[Stored items]
┄┄┄┄┄┄┄┄┄┄
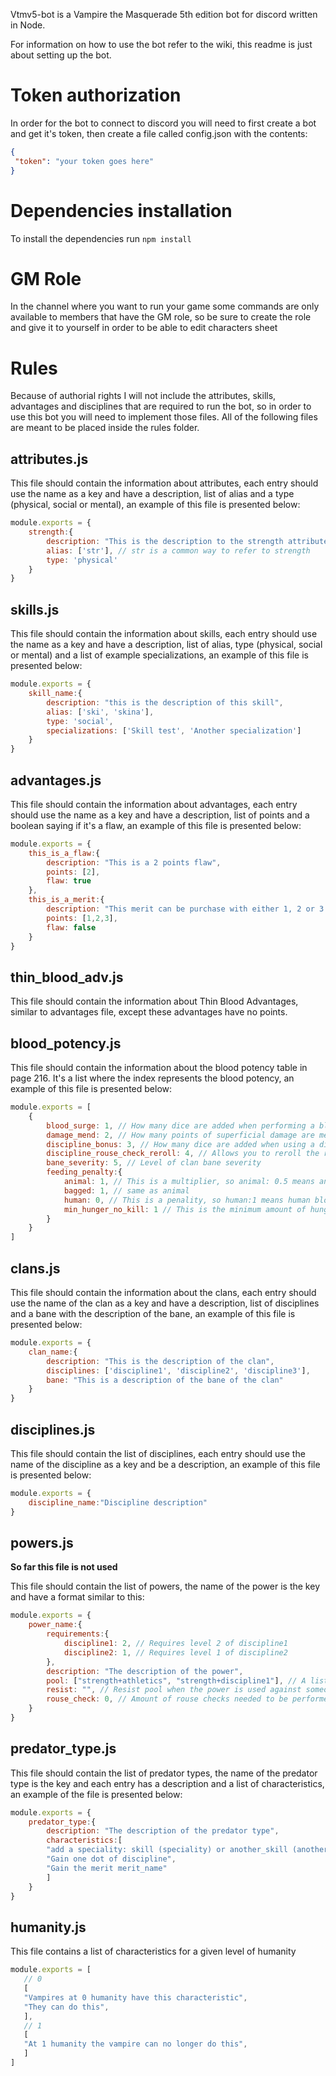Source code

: Vtmv5-bot is a Vampire the Masquerade 5th edition bot for discord written in Node.

For information on how to use the bot refer to the wiki, this readme is just about setting up the bot.

# Token authorization

In order for the bot to connect to discord you will need to first create a bot and get it's token, then create a file called config.json with the contents:

```json
{
 "token": "your token goes here"
}

```

# Dependencies installation

To install the dependencies run `npm install`

# GM Role

In the channel where you want to run your game some commands are only available to members that have the GM role, so be sure to create the role and give it to yourself in order to be able to edit characters sheet

# Rules

Because of authorial rights I will not include the attributes, skills, advantages and disciplines that are required to run the bot, so in order to use this bot you will need to implement those files. All of the following files are meant to be placed inside the rules folder.

## attributes.js

This file should contain the information about attributes, each entry should use the name as a key and have a description, list of alias and a type (physical, social or mental), an example of this file is presented below:

```javascript
module.exports = {
    strength:{
        description: "This is the description to the strength attribute",
        alias: ['str'], // str is a common way to refer to strength
        type: 'physical'
    }
}
```

## skills.js

This file should contain the information about skills, each entry should use the name as a key and have a description, list of alias, type (physical, social or mental) and a list of example specializations, an example of this file is presented below:

```javascript
module.exports = {
    skill_name:{
        description: "this is the description of this skill",
        alias: ['ski', 'skina'],
        type: 'social',
        specializations: ['Skill test', 'Another specialization']
    }
}
```

## advantages.js

This file should contain the information about advantages, each entry should use the name as a key and have a description, list of points and a boolean saying if it's a flaw, an example of this file is presented below:

```javascript
module.exports = {
    this_is_a_flaw:{
        description: "This is a 2 points flaw",
        points: [2],
        flaw: true
    },
    this_is_a_merit:{
        description: "This merit can be purchase with either 1, 2 or 3 points",
        points: [1,2,3],
        flaw: false
    }
}
```

## thin_blood_adv.js

This file should contain the information about Thin Blood Advantages, similar to advantages file, except these advantages have no points.

## blood_potency.js

This file should contain the information about the blood potency table in page 216. It's a list where the index represents the blood potency, an example of this file is presented below:

```javascript
module.exports = [
    {
        blood_surge: 1, // How many dice are added when performing a blood surge
        damage_mend: 2, // How many points of superficial damage are mended by a single rouse check
        discipline_bonus: 3, // How many dice are added when using a discipline
        discipline_rouse_check_reroll: 4, // Allows you to reroll the rouse check for disciplines of this level and below
        bane_severity: 5, // Level of clan bane severity
        feeding_penalty:{
            animal: 1, // This is a multiplier, so animal: 0.5 means animal blood only slakes half the hunger
            bagged: 1, // same as animal
            human: 0, // This is a penality, so human:1 means human blood slakes 1 less hunger than it should
            min_hunger_no_kill: 1 // This is the minimum amount of hunger you can have without having to kill
        }
    }
]
```

## clans.js

This file should contain the information about the clans, each entry should use the name of the clan as a key and have a description, list of disciplines and a bane with the description of the bane, an example of this file is presented below:

```javascript
module.exports = {
    clan_name:{
        description: "This is the description of the clan",
        disciplines: ['discipline1', 'discipline2', 'discipline3'],
        bane: "This is a description of the bane of the clan"
    }
}
```

## disciplines.js

This file should contain the list of disciplines, each entry should use the name of the discipline as a key and be a description, an example of this file is presented below:

```javascript
module.exports = {
    discipline_name:"Discipline description"
}
```

## powers.js

**So far this file is not used**

This file should contain the list of powers, the name of the power is the key and have a format similar to this:

```javascript
module.exports = {
    power_name:{
        requirements:{
            discipline1: 2, // Requires level 2 of discipline1
            discipline2: 1, // Requires level 1 of discipline2
        },
        description: "The description of the power",
        pool: ["strength+athletics", "strength+discipline1"], // A list of the possible pools used by this power
        resist: "", // Resist pool when the power is used against someone, or empty string for no resist test
        rouse_check: 0, // Amount of rouse checks needed to be performed to activate the power
    }
}
```

## predator_type.js

This file should contain the list of predator types, the name of the predator type is the key and each entry has a description and a list of characteristics, an example of the file is presented below:

```javascript
module.exports = {
    predator_type:{
        description: "The description of the predator type",
        characteristics:[
        "add a speciality: skill (speciality) or another_skill (another speciality)",
        "Gain one dot of discipline",
        "Gain the merit merit_name"
        ] 
    }
}
```

## humanity.js

This file contains a list of characteristics for a given level of humanity

```javascript
module.exports = [
   // 0
   [
   "Vampires at 0 humanity have this characteristic",
   "They can do this",
   ],
   // 1
   [
   "At 1 humanity the vampire can no longer do this",
   ]
]
```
┄┄┄┄┄┄┄┄┄┄
How to complete this task:
Lines that contain "bane" are the result; find them in the entries above and copy each one.

Answer to this exercise:
        bane_severity: 5, // Level of clan bane severity
This file should contain the information about the clans, each entry should use the name of the clan as a key and have a description, list of disciplines and a bane with the description of the bane, an example of this file is presented below:
        bane: "This is a description of the bane of the clan"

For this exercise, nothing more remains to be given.